Indian Myth and Legend
by Donald A. Mackenzie
Like most of the other books at this site, this was written prior to World War I. Mackenzie's discussion of the 'Aryan race' and Indian parallels to Germanic mythology have to be taken in that context. This shouldn't be taken as an endorsement of racist doctrine. Nobody has seriously questioned the reality of Indo-European as a linguistic group, or the aspects of comparative mythology which crop up from India to Iceland. However, the misuse and misrepresentation of these theories led to tragic consequences (unintended by the 19th century scholars who first proposed them), and that has to be kept in mind.
These big caveats aside, this is an enjoyable journey through deep horizons of Hindu mythology, from the earliest nomadic period, through the Vedic and Brahmanic eras, concluding with an extended synopsis of the Mahabharata and Ramayana. The Hindu gods and goddesses are difficult to sort out for beginners; there is no neatly organized family tree, as with Greek, Roman or Northern mythology. This is because the pantheon evolved radically over the millennia that Hinduism has been in practice. Also, there are many non-mutually-exclusive strands of Hindu belief, each of which has its own body of lore of the gods and goddesses. Therefore having a survey of this nature at hand while reading the primary texts is extremely useful.

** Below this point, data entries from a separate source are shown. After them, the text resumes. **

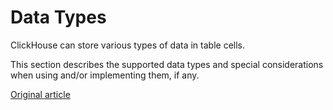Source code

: <a name="data_types"></a>

# Data Types

ClickHouse can store various types of data in table cells.

This section describes the supported data types and special considerations when using and/or implementing them, if any.


[Original article](https://clickhouse.yandex/docs/en/data_types/) <!--hide-->
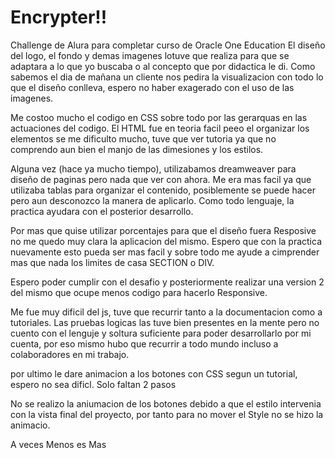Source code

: # Encrypter!!
Challenge de Alura para completar curso de Oracle One Education
El diseño del logo, el fondo y demas imagenes lotuve que realiza para que se adaptara a lo que yo buscaba o al concepto que por didactica le di. Como sabemos el dia de mañana un cliente nos pedira la visualizacion con todo lo que el diseño conlleva, espero no haber exagerado con el uso de las imagenes.

Me costoo mucho el codigo en CSS sobre todo por las gerarquas en las actuaciones del codigo. El HTML fue en teoria facil peeo el organizar los elementos se me dificulto mucho, tuve que ver tutoria ya que no comprendo aun bien el manjo de las dimesiones y los estilos.

Alguna vez (hace ya mucho tiempo), utilizabamos dreamweaver para diseño de paginas pero nada que ver con ahora. Me era mas facil ya que utilizaba tablas para organizar el contenido, posiblemente se puede hacer pero aun desconozco la manera de aplicarlo. Como todo lenguaje, la practica ayudara con el posterior desarrollo.

Por mas que quise utilizar porcentajes para que el diseño fuera Resposive no me quedo muy clara la aplicacion del mismo. Espero que con la practica nuevamente esto pueda ser mas facil y sobre todo me ayude a cimprender mas que nada los limites de casa SECTION o DIV.

Espero poder cumplir con el desafio y posteriormente realizar una version 2 del mismo que ocupe menos codigo para hacerlo Responsive.

Me fue muy dificil del js, tuve que recurrir tanto a la documentacion como a tutoriales. Las pruebas logicas las tuve bien presentes en la mente pero no cuento con el lenguje y soltura suficiente para poder desarrollarlo por mi cuenta, por eso mismo hubo que recurrir a todo mundo incluso a colaboradores en mi trabajo.

por ultimo le dare animacion a los botones con CSS segun un tutorial, espero no sea dificl. Solo faltan 2 pasos

No se realizo la aniumacion de los botones debido a que el estilo intervenia con la vista final del proyecto, por tanto para no mover el Style no se hizo la animacio.

A veces Menos es Mas
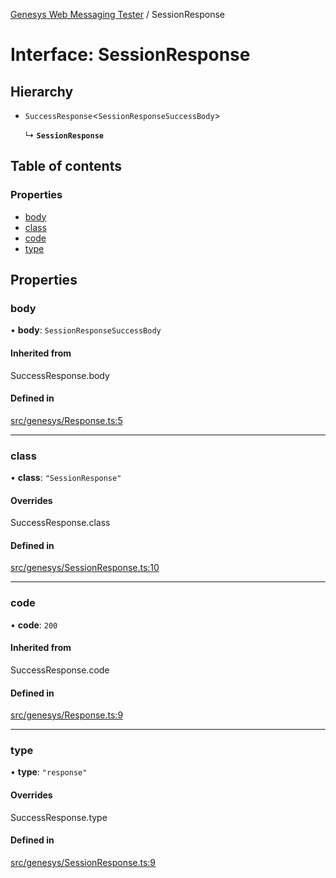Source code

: [Genesys Web Messaging Tester](../README.md) / SessionResponse

# Interface: SessionResponse

## Hierarchy

- `SuccessResponse`<`SessionResponseSuccessBody`\>

  ↳ **`SessionResponse`**

## Table of contents

### Properties

- [body](SessionResponse.md#body)
- [class](SessionResponse.md#class)
- [code](SessionResponse.md#code)
- [type](SessionResponse.md#type)

## Properties

### body

• **body**: `SessionResponseSuccessBody`

#### Inherited from

SuccessResponse.body

#### Defined in

[src/genesys/Response.ts:5](https://github.com/ovotech/genesys-web-messaging-tester/blob/main/src/genesys/Response.ts#L5)

___

### class

• **class**: ``"SessionResponse"``

#### Overrides

SuccessResponse.class

#### Defined in

[src/genesys/SessionResponse.ts:10](https://github.com/ovotech/genesys-web-messaging-tester/blob/main/src/genesys/SessionResponse.ts#L10)

___

### code

• **code**: ``200``

#### Inherited from

SuccessResponse.code

#### Defined in

[src/genesys/Response.ts:9](https://github.com/ovotech/genesys-web-messaging-tester/blob/main/src/genesys/Response.ts#L9)

___

### type

• **type**: ``"response"``

#### Overrides

SuccessResponse.type

#### Defined in

[src/genesys/SessionResponse.ts:9](https://github.com/ovotech/genesys-web-messaging-tester/blob/main/src/genesys/SessionResponse.ts#L9)
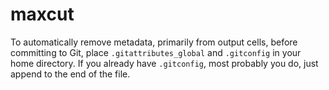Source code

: # maxcut

To automatically remove metadata, primarily from output cells, before committing to Git, place `.gitattributes_global` and `.gitconfig` in your home directory.
If you already have `.gitconfig`, most probably you do, just append to the end of the file.

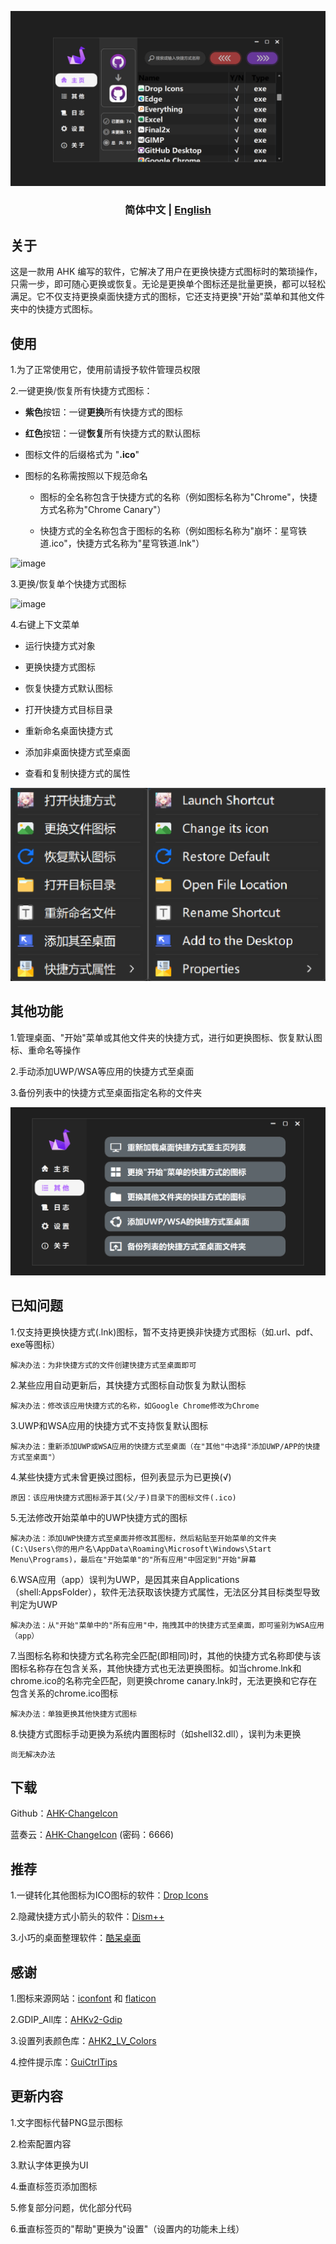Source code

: ![image](https://github.com/iKineticate/AHK-ChangeIcon/blob/main/Introduction/homepage.png)

<h3 align="center"> 简体中文 | <a href='./README-en_US.md'>English</a></h3>

## 关于

这是一款用 AHK 编写的软件，它解决了用户在更换快捷方式图标时的繁琐操作，只需一步，即可随心更换或恢复。无论是更换单个图标还是批量更换，都可以轻松满足。它不仅支持更换桌面快捷方式的图标，它还支持更换"开始"菜单和其他文件夹中的快捷方式图标。

## 使用

1.为了正常使用它，使用前请授予软件管理员权限

2.一键更换/恢复所有快捷方式图标：
* **紫色**按钮：一键**更换**所有快捷方式的图标
* **红色**按钮：一键**恢复**所有快捷方式的默认图标
* 图标文件的后缀格式为 "**.ico**"
* 图标的名称需按照以下规范命名

    * 图标的全名称包含于快捷方式的名称（例如图标名称为"Chrome"，快捷方式名称为"Chrome Canary"）

    * 快捷方式的全名称包含于图标的名称（例如图标名称为"崩坏：星穹铁道.ico"，快捷方式名称为"星穹铁道.lnk"）

![image](https://github.com/iKineticate/AHK-ChangeIcon/blob/main/Introduction/change_and_restore.gif)

3.更换/恢复单个快捷方式图标

![image](https://github.com/iKineticate/AHK-ChangeIcon/blob/main/Introduction/change_one.gif)

4.右键上下文菜单

* 运行快捷方式对象

* 更换快捷方式图标

* 恢复快捷方式默认图标

* 打开快捷方式目标目录

* 重新命名桌面快捷方式

* 添加非桌面快捷方式至桌面

* 查看和复制快捷方式的属性

![image](https://github.com/iKineticate/AHK-ChangeIcon/blob/main/Introduction/menu.jpg)

## 其他功能

1.管理桌面、"开始"菜单或其他文件夹的快捷方式，进行如更换图标、恢复默认图标、重命名等操作

2.手动添加UWP/WSA等应用的快捷方式至桌面

3.备份列表中的快捷方式至桌面指定名称的文件夹

![image](https://github.com/iKineticate/AHK-ChangeIcon/blob/main/Introduction/other_zh.png)

## 已知问题

1.仅支持更换快捷方式(.lnk)图标，暂不支持更换非快捷方式图标（如.url、pdf、exe等图标）

    解决办法：为非快捷方式的文件创建快捷方式至桌面即可

2.某些应用自动更新后，其快捷方式图标自动恢复为默认图标

    解决办法：修改该应用快捷方式的名称，如Google Chrome修改为Chrome

3.UWP和WSA应用的快捷方式不支持恢复默认图标

    解决办法：重新添加UWP或WSA应用的快捷方式至桌面（在"其他"中选择"添加UWP/APP的快捷方式至桌面"）

4.某些快捷方式未曾更换过图标，但列表显示为已更换(√)

    原因：该应用快捷方式图标源于其(父/子)目录下的图标文件(.ico)

5.无法修改开始菜单中的UWP快捷方式的图标

    解决办法：添加UWP快捷方式至桌面并修改其图标，然后粘贴至开始菜单的文件夹(C:\Users\你的用户名\AppData\Roaming\Microsoft\Windows\Start Menu\Programs)，最后在"开始菜单"的"所有应用"中固定到"开始"屏幕

6.WSA应用（app）误判为UWP，是因其来自Applications（shell:AppsFolder），软件无法获取该快捷方式属性，无法区分其目标类型导致判定为UWP

    解决办法：从"开始"菜单中的"所有应用"中，拖拽其中的快捷方式至桌面，即可鉴别为WSA应用（app）

7.当图标名称和快捷方式名称完全匹配(即相同)时，其他的快捷方式名称即使与该图标名称存在包含关系，其他快捷方式也无法更换图标。如当chrome.lnk和chrome.ico的名称完全匹配，则更换chrome canary.lnk时，无法更换和它存在包含关系的chrome.ico图标

    解决办法：单独更换其他快捷方式图标

8.快捷方式图标手动更换为系统内置图标时（如shell32.dll），误判为未更换

    尚无解决办法

## 下载

Github：[AHK-ChangeIcon](https://github.com/iKineticate/AHK-ChangeIcon/releases)

蓝奏云：[AHK-ChangeIcon](https://wwu.lanzoul.com/b03rjy4ud) (密码：6666)


## 推荐

1.一键转化其他图标为ICO图标的软件：[Drop Icons](https://github.com/genesistoxical/drop-icons)

2.隐藏快捷方式小箭头的软件：[Dism++](https://github.com/Chuyu-Team/Dism-Multi-language)

3.小巧的桌面整理软件：[酷呆桌面](https://www.coodesker.com)

## 感谢

1.图标来源网站：[iconfont](https://www.iconfont.cn) 和 [flaticon](https://www.flaticon.com/)

2.GDIP_All库：[AHKv2-Gdip](https://github.com/buliasz/AHKv2-Gdip)

3.设置列表颜色库：[AHK2_LV_Colors](https://github.com/AHK-just-me/AHK2_LV_Colors)

4.控件提示库：[GuiCtrlTips](https://www.autohotkey.com/boards/viewtopic.php?f=83&t=116218)

## 更新内容

1.文字图标代替PNG显示图标

2.检索配置内容

3.默认字体更换为UI

4.垂直标签页添加图标

5.修复部分问题，优化部分代码

6.垂直标签页的"帮助"更换为"设置"（设置内的功能未上线）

One last aspect of this book deserves a mention, the transliteration of Sanskrit vowels. Sanskrit actually has a very simple vowel system; however, Mackenzie used a strange variety of acute accents, tildes, umlauts, macrons, and breves, in a very inconsistent fashion. I have scrupulously preserved the transliteration from the book throughout, per site policy. However, these accents can be ignored.
Addendum: after I posted this book, I started to get sporadic mail complaining about the the chapter heading 'Rape of Sita.' This is an archaic variant usage which means 'abduct or carry off,' not, as at present 'sexually assualt.' I am certain, because of the narrative context, that it was the former usage intended by the author.